▸ Exercise objective
Scan the entries for lines with "scientist" and say how many there are, with nothing more.

++++ Data for review ++++

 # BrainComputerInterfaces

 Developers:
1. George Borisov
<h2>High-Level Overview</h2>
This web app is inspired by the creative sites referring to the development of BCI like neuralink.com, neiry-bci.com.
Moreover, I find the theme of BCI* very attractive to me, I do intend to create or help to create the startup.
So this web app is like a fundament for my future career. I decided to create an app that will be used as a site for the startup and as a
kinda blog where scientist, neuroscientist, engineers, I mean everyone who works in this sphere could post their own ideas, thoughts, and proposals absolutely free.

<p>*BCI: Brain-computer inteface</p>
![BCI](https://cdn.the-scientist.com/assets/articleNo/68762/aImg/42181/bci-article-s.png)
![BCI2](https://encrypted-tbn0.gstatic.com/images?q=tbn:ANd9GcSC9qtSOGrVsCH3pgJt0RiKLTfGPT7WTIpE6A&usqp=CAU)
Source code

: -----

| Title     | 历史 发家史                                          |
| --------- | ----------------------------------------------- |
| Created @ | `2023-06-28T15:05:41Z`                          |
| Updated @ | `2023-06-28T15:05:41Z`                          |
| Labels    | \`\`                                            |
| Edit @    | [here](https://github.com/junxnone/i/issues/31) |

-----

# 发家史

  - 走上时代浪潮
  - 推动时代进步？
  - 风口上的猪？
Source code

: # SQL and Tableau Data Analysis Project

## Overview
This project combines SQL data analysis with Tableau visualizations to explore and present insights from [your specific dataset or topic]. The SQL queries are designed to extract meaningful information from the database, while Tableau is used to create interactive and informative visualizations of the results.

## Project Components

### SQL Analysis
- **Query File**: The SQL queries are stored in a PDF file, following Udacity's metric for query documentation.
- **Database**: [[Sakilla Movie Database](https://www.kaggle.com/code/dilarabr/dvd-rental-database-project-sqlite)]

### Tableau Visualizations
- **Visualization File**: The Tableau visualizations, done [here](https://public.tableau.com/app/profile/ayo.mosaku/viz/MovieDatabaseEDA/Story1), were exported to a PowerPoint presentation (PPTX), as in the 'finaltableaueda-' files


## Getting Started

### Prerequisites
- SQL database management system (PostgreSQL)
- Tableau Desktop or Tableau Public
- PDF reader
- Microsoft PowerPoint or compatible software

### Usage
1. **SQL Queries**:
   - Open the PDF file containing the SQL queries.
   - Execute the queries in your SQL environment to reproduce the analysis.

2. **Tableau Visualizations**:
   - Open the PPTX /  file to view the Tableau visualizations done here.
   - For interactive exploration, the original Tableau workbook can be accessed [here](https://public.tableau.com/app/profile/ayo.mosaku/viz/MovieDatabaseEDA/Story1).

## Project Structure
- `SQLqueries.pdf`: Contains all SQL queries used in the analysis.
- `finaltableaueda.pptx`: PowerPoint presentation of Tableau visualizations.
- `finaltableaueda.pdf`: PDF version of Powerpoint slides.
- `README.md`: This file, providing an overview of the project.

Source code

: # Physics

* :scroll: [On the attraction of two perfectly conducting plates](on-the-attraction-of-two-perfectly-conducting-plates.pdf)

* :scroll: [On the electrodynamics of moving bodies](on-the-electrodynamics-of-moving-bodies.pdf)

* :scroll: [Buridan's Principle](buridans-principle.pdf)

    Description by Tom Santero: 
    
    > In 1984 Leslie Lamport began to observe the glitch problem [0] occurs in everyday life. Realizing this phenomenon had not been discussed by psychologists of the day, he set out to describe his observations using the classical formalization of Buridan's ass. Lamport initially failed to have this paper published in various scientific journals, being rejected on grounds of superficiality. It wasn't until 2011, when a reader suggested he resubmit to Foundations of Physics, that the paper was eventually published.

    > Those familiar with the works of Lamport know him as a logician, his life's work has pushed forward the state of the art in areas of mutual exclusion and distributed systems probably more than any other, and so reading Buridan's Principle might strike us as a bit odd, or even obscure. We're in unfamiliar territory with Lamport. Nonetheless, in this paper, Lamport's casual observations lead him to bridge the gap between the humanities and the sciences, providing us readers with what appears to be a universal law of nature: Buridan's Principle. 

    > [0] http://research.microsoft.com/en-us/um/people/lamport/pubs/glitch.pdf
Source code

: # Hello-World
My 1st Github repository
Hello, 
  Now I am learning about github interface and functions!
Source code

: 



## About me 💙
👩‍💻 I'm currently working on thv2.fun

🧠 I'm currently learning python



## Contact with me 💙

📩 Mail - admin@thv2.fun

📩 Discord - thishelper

++++

▸ Exercise result
2